▶ [Input for this task]:

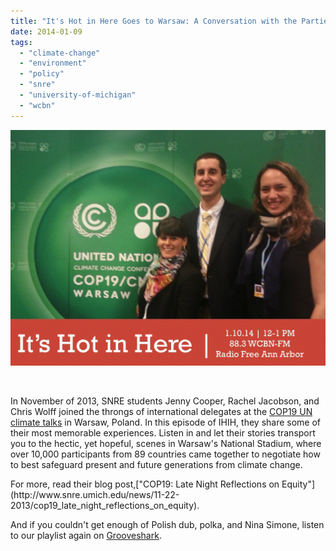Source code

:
 ```yaml
---
title: "It's Hot in Here Goes to Warsaw: A Conversation with the Parties"
date: 2014-01-09
tags: 
  - "climate-change"
  - "environment"
  - "policy"
  - "snre"
  - "university-of-michigan"
  - "wcbn"
---
```


![Picture](images/15644621.jpg)

 

In November of 2013, SNRE students Jenny Cooper, Rachel Jacobson, and Chris Wolff joined the throngs of international delegates at the [COP19 UN climate talks](http://www.cop19.gov.pl/) in Warsaw, Poland. In this episode of IHIH, they share some of their most memorable experiences. Listen in and let their stories transport you to the hectic, yet hopeful, scenes in Warsaw's National Stadium, where over 10,000 participants from 89 countries came together to negotiate how to best safeguard present and future generations from climate change.

<!--more-->For more, read their blog post,["COP19: Late Night Reflections on Equity"](http://www.snre.umich.edu/news/11-22-2013/cop19_late_night_reflections_on_equity).

And if you couldn't get enough of Polish dub, polka, and Nina Simone, listen to our playlist again on [Grooveshark](http://grooveshark.com/#!/playlist/IHIH+1+10+14/93997682).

▶ [Task directions]: Each record should appear again exactly as it stands, with no picture included.

▶ [Reply to the task]:
Source code

:
 ```yaml
---
title: "It's Hot in Here Goes to Warsaw: A Conversation with the Parties"
date: 2014-01-09
tags: 
  - "climate-change"
  - "environment"
  - "policy"
  - "snre"
  - "university-of-michigan"
  - "wcbn"
---
```


![Picture](images/15644621.jpg)

 

In November of 2013, SNRE students Jenny Cooper, Rachel Jacobson, and Chris Wolff joined the throngs of international delegates at the [COP19 UN climate talks](http://www.cop19.gov.pl/) in Warsaw, Poland. In this episode of IHIH, they share some of their most memorable experiences. Listen in and let their stories transport you to the hectic, yet hopeful, scenes in Warsaw's National Stadium, where over 10,000 participants from 89 countries came together to negotiate how to best safeguard present and future generations from climate change.

<!--more-->For more, read their blog post,["COP19: Late Night Reflections on Equity"](http://www.snre.umich.edu/news/11-22-2013/cop19_late_night_reflections_on_equity).

And if you couldn't get enough of Polish dub, polka, and Nina Simone, listen to our playlist again on [Grooveshark](http://grooveshark.com/#!/playlist/IHIH+1+10+14/93997682).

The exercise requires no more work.